Detailed CoIR Results (nDCG@10)

Method Scale Avg. nDCG@10
UniXCoder (supervised) 0.1B baseline
Revela 0.1B +11.1
E5-PT (weakly supervised, 270M pairs) 0.3B baseline
Revela 0.5B +9.7
BGE-M3 (supervised) 0.6B baseline
Revela 0.5B surpasses
E5-Mistral-7B (supervised) 7B baseline
Revela 3B +2.8

Highlights & Insights

  • The NTP→retrieval analogy is both natural and effective: inter-token dependencies ↔ inter-document dependencies.
  • Power of joint optimization: REPLUG relies on perplexity from a frozen LM, which is often poorly calibrated; Revela's joint updates address this fundamental issue.
  • Remarkable data efficiency: ~1000× less data and ~10× less compute suffice to achieve unsupervised SOTA on BEIR—demonstrating that method design matters more than data scaling.
  • Cross-domain generalization: Stronger than traditional contrastive learning methods, as the NTP objective captures more general "semantic dependencies" rather than superficial co-occurrence.

Limitations & Future Work

  • Performance is sensitive to batch size; a sufficiently large batch (16+) is required, which may become a bottleneck under resource constraints.
  • In-batch attention increases training-time computational overhead, as each sequence must attend to all other sequences in the batch.
  • Only text and code retrieval have been validated; multimodal retrieval (image, audio, etc.) remains unexplored.
  • The effect of chunk segmentation strategies (sentence boundaries, fixed length, etc.) on performance has not been thoroughly analyzed.
  • For very long documents (>2048 tokens), the current chunking approach may lose long-range dependencies.
  • vs.
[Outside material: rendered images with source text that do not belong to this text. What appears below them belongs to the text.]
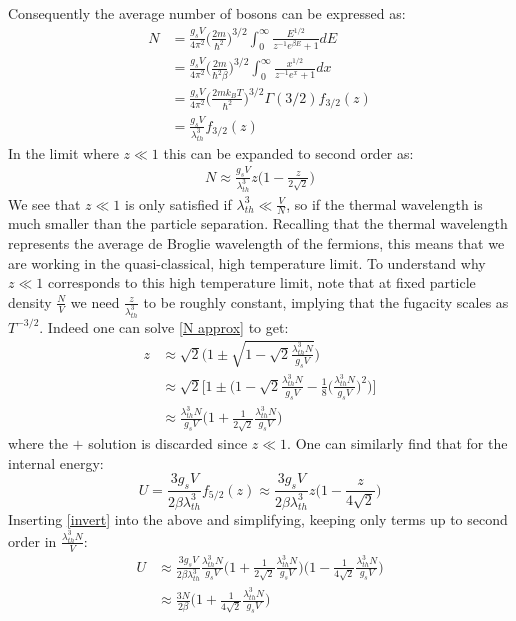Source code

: \documentclass[a4paper,11pt,oneside]{book}
\begin{document}
Consequently the average number of bosons can be expressed as:
\begin{align}
   N &=\frac{g_s V}{4\pi^2} \bigg(\frac{2m}{\hbar^2}\bigg)^{3/2}\int_0^\infty \frac{E^{1/2}}{z^{-1}e^{\beta E}+1} dE\\
    &=\frac{g_s V}{4\pi^2} \bigg(\frac{2m}{\hbar^2 \beta}\bigg)^{3/2}\int_0^\infty \frac{x^{1/2}}{z^{-1}e^{x}+1} dx\\
    &=\frac{g_s V}{4\pi^2} \bigg(\frac{2mk_B T}{\hbar^2}\bigg)^{3/2} \Gamma(3/2) f_{3/2}(z)\\
    &= \frac{g_sV}{\lambda_{th}^3} f_{3/2}(z)
\end{align}
In the limit where $z\ll1$ this can be expanded to second order as:
\begin{align}\label{N approx}
    N\approx \frac{g_s V}{\lambda_{th}^3}z\bigg(1-\frac{z}{2\sqrt{2}}\bigg)
\end{align}
We see that $z\ll1$ is only satisfied if $\lambda_{th}^3\ll\frac{V}{N}$, so if the thermal wavelength is much smaller than the particle separation. Recalling that the thermal wavelength represents the average de Broglie wavelength of the fermions, this means that we are working in the quasi-classical, high temperature limit. To understand why $z\ll 1$ corresponds to this high temperature limit, note that at fixed particle density $\frac{N}{V}$ we need $\frac{z}{\lambda_{th}^3}$ to be roughly constant, implying that the fugacity scales as $T^{-3/2}$. Indeed one can solve \eqref{N approx} to get:
\begin{align}\label{invert}
    z &\approx \sqrt{2}\bigg(1\pm \sqrt{1-\sqrt{2}\frac{\lambda_{th}^3N}{g_sV}}\bigg)\\
    &\approx \sqrt{2}\bigg[1\pm \bigg(1-\sqrt{2}\frac{\lambda_{th}^3N}{g_sV}-\frac{1}{8}\bigg(\frac{\lambda_{th}^3N}{g_sV}\bigg)^2\bigg)\bigg]\\
    &\approx \frac{\lambda_{th}^3 N}{g_sV}\bigg(1+\frac{1}{2\sqrt{2}}\frac{\lambda_{th}^3 N}{g_sV}\bigg)
\end{align}
where the $+$ solution is discarded since $z\ll1$.
One can similarly find that for the internal energy:
\begin{equation}
    U = \frac{3g_sV}{2\beta \lambda_{th}^3} f_{5/2}(z) \approx \frac{3g_sV}{2\beta \lambda_{th}^3}z\bigg(1-\frac{z}{4\sqrt{2}}\bigg)
\end{equation}
Inserting \eqref{invert} into the above and simplifying, keeping only terms up to second order in $\frac{\lambda_{th}^3N}{V}$:
\begin{align}
    U &\approx \frac{3g_sV}{2\beta \lambda_{th}^3}\frac{\lambda_{th}^3 N}{g_sV}\bigg(1+\frac{1}{2\sqrt{2}}\frac{\lambda_{th}^3 N}{g_sV}\bigg)\bigg(1-\frac{1}{4\sqrt{2}}\frac{\lambda_{th}^3 N}{g_sV}\bigg)\\
    &\approx \frac{3N}{2\beta}\bigg(1+\frac{1}{4\sqrt{2}}\frac{\lambda_{th}^3 N}{g_sV}\bigg)
\end{align}
\end{document}
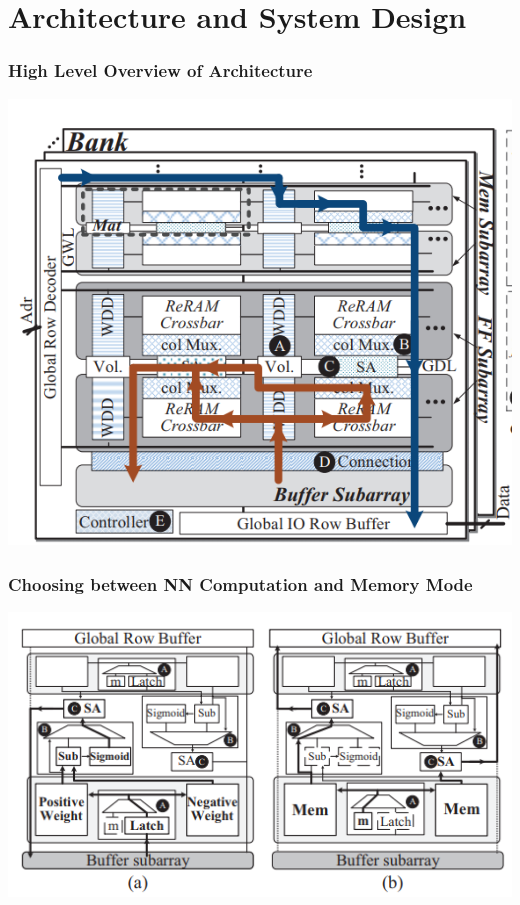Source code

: \documentclass[hyperref={colorlinks}]{beamer}
\begin{document}
\section{Architecture and System Design}
\begin{frame}
	\frametitle{High Level Overview of Architecture}
	\includegraphics[scale=0.4, center]{prime_arch.png}
\end{frame}

\begin{frame}
	\frametitle{Choosing between NN Computation and Memory Mode}
	\includegraphics[scale=0.4, center]{NNvsMem.png}
\end{frame}
\end{document}
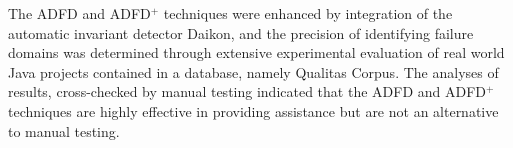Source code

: The ADFD and ADFD$^+$ techniques were enhanced by integration of the automatic invariant detector Daikon, and the precision of identifying failure domains was determined through extensive experimental evaluation of real world Java projects contained in a database, namely Qualitas Corpus. The analyses of results, cross-checked by manual testing indicated that the ADFD and ADFD$^+$ techniques are highly effective in providing assistance but are not an alternative to manual testing.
Contriever (Izacard et al.): Contriever uses contrastive learning (same document = positive, cross-document = negative); Revela models cross-document conditional probabilities via NTP, capturing "why two documents are related" more precisely.
  • vs. Atlas (Izacard et al.): Atlas trains the retriever using cross-attention signals from an encoder-decoder architecture and requires periodic re-indexing; Revela uses a decoder-only model with in-batch attention, which is more efficient and requires no re-indexing.
  • vs. REPLUG (Shi et al.): REPLUG distills a frozen LM via perplexity; Revela trains jointly—experiments confirm joint training is significantly superior at all scales.
  • vs. E5-PT (Wang et al.): E5-PT trains on 270M weakly supervised pairs, whereas Revela learns from raw text alone—demonstrating that a well-designed objective can substitute for large volumes of labeled data.
  • Broader Inspiration: The in-batch attention paradigm can generalize to any setting requiring modeling of "intra-set relationships," such as multi-document summarization and cross-modal retrieval.

Rating

  • Novelty: ⭐⭐⭐⭐⭐ The paradigm of learning retrieval via NTP is highly original.
  • Experimental Thoroughness: ⭐⭐⭐⭐⭐ Three benchmarks, multi-scale evaluation, and scaling analysis.
  • Writing Quality: ⭐⭐⭐⭐ Motivation is clear and formulations are rigorous.
  • Value: ⭐⭐⭐⭐⭐ Provides a powerful new paradigm for self-supervised retrieval.